(Beginning of RECORDS SHOWN)

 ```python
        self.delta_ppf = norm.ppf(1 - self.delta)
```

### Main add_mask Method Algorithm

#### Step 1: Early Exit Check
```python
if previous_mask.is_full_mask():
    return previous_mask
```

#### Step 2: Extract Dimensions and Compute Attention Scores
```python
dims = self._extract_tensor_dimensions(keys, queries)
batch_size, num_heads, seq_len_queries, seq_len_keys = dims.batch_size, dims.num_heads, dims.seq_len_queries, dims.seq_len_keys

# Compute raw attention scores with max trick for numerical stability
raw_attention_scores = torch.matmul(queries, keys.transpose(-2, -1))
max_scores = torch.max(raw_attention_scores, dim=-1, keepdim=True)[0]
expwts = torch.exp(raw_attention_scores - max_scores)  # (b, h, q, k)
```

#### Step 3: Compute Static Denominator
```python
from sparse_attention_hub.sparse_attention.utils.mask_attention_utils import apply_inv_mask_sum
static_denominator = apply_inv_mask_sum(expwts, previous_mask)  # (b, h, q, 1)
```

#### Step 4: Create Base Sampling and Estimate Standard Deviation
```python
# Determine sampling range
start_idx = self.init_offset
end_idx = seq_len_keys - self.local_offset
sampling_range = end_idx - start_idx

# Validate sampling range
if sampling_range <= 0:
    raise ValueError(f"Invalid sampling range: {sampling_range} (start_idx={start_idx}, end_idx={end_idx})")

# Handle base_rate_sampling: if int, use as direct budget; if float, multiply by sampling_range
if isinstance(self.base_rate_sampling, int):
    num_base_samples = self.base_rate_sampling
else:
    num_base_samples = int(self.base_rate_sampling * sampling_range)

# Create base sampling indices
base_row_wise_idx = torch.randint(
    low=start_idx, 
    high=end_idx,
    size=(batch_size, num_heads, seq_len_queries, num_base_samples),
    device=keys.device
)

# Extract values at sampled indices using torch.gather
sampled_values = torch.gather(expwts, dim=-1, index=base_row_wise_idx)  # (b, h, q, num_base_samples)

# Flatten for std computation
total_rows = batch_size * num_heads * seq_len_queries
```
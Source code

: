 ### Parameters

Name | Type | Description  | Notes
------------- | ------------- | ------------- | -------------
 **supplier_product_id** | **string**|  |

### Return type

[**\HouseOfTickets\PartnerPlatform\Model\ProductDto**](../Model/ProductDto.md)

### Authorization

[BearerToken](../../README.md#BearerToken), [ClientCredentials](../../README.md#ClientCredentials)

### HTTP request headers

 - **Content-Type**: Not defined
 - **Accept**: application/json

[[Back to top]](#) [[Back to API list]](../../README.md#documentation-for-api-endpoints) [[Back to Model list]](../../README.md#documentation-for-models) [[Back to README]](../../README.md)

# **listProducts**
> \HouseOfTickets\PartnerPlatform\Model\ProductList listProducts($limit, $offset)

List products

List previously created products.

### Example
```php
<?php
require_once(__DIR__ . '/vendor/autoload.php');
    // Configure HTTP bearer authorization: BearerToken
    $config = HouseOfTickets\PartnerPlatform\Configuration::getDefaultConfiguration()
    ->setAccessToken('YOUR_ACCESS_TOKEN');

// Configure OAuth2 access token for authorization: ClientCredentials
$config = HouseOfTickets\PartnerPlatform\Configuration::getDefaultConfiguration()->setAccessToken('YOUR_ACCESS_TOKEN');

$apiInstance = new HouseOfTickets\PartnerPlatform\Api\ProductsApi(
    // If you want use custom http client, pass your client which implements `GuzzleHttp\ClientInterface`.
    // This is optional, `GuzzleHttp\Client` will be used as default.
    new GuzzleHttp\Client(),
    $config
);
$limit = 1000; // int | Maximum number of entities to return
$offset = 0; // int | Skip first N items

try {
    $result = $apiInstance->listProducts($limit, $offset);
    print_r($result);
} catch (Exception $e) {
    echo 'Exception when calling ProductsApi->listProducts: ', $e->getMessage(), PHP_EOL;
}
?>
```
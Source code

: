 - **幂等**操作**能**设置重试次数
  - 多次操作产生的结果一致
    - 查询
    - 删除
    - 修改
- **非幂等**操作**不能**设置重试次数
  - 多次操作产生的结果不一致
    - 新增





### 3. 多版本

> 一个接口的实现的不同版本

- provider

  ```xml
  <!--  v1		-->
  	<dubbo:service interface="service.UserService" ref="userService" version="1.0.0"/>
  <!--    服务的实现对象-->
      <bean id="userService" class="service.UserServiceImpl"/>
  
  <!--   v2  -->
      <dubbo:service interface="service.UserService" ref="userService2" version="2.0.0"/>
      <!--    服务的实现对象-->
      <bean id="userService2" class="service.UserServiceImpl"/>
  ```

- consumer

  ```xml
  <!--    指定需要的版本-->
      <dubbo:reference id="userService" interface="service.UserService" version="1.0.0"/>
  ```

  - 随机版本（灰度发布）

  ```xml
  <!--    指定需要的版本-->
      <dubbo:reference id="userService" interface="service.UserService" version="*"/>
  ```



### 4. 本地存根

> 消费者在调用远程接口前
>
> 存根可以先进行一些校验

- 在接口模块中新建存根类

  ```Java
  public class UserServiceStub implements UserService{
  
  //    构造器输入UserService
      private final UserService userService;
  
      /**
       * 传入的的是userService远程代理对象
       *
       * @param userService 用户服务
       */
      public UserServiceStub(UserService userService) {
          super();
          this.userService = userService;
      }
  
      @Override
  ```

(End of RECORDS SHOWN)

◆ **REQUIREMENT**
Work out how many lines of the material above contain the word "result", then give only that figure.

◆ **YOUR SOLUTION**
2